Im Kern geschädigte Zellen sterben ab. Die Freien Radikale können
nicht mehr eingefangen werden und es kommt zu Entzündungsreaktionen
und schlimmstenfalls einer Schädigung der zellulären Erbsubstanz,
weil fehlerhafte Informationen an die Tochterzellen weitergegeben werden.

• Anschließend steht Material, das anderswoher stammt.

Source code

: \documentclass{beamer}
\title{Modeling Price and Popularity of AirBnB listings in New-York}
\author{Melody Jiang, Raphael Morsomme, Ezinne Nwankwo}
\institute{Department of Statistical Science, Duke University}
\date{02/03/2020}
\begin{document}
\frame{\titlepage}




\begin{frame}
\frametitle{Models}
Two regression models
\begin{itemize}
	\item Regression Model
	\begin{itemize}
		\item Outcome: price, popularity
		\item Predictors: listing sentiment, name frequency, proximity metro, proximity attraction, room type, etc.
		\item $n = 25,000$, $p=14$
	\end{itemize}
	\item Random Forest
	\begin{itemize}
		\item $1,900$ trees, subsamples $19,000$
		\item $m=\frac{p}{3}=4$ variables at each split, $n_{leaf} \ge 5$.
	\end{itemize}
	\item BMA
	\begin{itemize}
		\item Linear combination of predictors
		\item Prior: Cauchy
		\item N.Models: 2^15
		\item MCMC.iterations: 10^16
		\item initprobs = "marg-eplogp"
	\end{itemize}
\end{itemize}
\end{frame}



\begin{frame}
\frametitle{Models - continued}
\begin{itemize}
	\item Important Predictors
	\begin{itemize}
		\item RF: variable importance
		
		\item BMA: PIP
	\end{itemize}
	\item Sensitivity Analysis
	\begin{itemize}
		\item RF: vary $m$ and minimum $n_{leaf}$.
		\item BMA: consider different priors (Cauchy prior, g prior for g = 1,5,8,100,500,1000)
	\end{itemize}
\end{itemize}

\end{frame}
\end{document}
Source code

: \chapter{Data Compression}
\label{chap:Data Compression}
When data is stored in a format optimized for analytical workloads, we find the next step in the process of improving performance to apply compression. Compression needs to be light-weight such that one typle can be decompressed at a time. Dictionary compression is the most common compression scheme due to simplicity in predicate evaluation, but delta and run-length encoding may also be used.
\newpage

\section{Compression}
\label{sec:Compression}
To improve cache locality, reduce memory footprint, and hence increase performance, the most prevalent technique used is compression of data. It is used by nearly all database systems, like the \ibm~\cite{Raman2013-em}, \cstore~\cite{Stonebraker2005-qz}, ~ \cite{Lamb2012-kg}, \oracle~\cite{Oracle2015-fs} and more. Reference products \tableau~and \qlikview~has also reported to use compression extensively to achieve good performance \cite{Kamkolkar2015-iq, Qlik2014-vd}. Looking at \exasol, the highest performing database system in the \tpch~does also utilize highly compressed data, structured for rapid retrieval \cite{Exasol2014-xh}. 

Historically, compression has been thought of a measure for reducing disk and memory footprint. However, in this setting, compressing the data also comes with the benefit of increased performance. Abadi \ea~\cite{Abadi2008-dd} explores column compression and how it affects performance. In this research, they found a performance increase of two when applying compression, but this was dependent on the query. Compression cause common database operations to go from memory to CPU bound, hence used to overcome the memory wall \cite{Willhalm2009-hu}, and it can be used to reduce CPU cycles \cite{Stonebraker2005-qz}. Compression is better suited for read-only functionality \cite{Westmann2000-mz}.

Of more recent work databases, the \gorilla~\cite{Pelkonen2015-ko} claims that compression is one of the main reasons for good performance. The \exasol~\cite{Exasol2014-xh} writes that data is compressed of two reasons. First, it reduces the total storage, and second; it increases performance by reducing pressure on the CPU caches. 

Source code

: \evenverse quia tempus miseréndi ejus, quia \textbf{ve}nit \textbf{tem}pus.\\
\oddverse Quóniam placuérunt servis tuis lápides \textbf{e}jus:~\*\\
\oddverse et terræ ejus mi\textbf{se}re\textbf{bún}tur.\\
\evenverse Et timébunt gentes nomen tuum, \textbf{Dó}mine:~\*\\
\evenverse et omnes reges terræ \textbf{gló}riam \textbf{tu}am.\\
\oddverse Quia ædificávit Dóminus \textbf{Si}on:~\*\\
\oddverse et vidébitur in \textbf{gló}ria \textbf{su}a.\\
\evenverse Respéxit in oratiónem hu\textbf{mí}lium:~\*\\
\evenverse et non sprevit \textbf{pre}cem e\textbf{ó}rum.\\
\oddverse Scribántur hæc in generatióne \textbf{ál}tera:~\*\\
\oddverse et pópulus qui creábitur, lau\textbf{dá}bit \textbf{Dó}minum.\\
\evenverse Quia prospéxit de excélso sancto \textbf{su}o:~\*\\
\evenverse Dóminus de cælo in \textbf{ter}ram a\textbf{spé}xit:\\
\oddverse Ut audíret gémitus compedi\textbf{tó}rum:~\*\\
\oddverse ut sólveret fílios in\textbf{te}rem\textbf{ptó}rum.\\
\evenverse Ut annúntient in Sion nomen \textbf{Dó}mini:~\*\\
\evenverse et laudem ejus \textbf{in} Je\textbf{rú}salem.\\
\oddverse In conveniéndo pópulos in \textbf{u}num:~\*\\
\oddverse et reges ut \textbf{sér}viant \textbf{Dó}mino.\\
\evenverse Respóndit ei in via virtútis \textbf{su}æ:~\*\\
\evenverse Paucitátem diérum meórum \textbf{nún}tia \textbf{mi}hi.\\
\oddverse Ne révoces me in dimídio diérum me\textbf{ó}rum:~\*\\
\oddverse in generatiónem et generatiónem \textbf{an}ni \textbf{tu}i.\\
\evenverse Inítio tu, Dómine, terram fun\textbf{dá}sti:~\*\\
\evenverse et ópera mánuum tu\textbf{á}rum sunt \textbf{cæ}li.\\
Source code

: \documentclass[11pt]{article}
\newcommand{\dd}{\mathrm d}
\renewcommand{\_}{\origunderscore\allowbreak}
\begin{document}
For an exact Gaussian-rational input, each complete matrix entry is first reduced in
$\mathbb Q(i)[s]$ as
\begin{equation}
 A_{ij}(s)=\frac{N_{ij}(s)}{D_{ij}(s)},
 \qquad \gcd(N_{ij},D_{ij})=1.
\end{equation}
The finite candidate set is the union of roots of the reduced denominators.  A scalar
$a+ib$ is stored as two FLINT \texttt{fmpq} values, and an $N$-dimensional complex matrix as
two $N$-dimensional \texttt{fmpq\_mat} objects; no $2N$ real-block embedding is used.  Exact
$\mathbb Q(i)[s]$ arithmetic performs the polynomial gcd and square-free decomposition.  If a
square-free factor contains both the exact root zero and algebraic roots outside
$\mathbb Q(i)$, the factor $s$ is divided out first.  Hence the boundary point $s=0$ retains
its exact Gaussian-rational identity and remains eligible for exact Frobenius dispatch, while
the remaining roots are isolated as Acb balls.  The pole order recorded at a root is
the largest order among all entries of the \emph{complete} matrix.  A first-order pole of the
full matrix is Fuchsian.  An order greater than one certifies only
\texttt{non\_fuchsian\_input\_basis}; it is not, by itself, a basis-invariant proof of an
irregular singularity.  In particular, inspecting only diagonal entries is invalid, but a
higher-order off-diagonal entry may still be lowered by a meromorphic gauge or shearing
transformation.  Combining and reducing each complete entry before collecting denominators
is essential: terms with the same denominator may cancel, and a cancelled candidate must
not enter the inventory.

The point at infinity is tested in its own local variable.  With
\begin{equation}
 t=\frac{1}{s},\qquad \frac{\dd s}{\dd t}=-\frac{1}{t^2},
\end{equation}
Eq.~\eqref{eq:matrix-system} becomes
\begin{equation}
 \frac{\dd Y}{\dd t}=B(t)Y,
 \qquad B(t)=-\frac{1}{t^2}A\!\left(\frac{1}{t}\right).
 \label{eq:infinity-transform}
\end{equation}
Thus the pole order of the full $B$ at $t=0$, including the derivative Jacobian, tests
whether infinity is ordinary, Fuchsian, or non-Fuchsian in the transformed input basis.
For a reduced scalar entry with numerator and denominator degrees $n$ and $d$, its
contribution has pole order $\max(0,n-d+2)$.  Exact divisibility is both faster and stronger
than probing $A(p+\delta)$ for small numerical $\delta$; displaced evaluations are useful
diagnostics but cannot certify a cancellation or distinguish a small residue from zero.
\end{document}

Die Folge: Zellmutationen, vorzeitige Hautalterung, Krebsvorstufen (Präkanzerosen)
und im schlimmsten Fall Hautkrebs.
Längerwelliges UV-A-Licht kann bis in die
Lederhaut vordringen. Dort gebildete Radikale bewirken eine Vernetzung
der Proteine dieser Hautschicht, die dadurch ihre Elastizität verliert.
Wir müssen uns immer vor Augen führen,
daß weniger Rötung der Haut auch geringere Anfälligkeit
für Hautkrebs und sonstige Schäden bedeutet, denn die Haut vergißt
nichts.
Im Vorfeld einer Sonnenbestrahlung angewandtes
Coenzym Q10 wirkt der Radikalbildung bzw. ihren Effekten entgegen. Zu
beachten ist dabei, daß es bei oraler Anwendung frühzeitig
und hoch genug dosiert angewendet wird, um wirksame Konzentrationen in
dem Zielorgan Haut zu erreichen. Äußerst hilfreich und sinnvoll
ist die ergänzende Anwendung der Q10-Creme.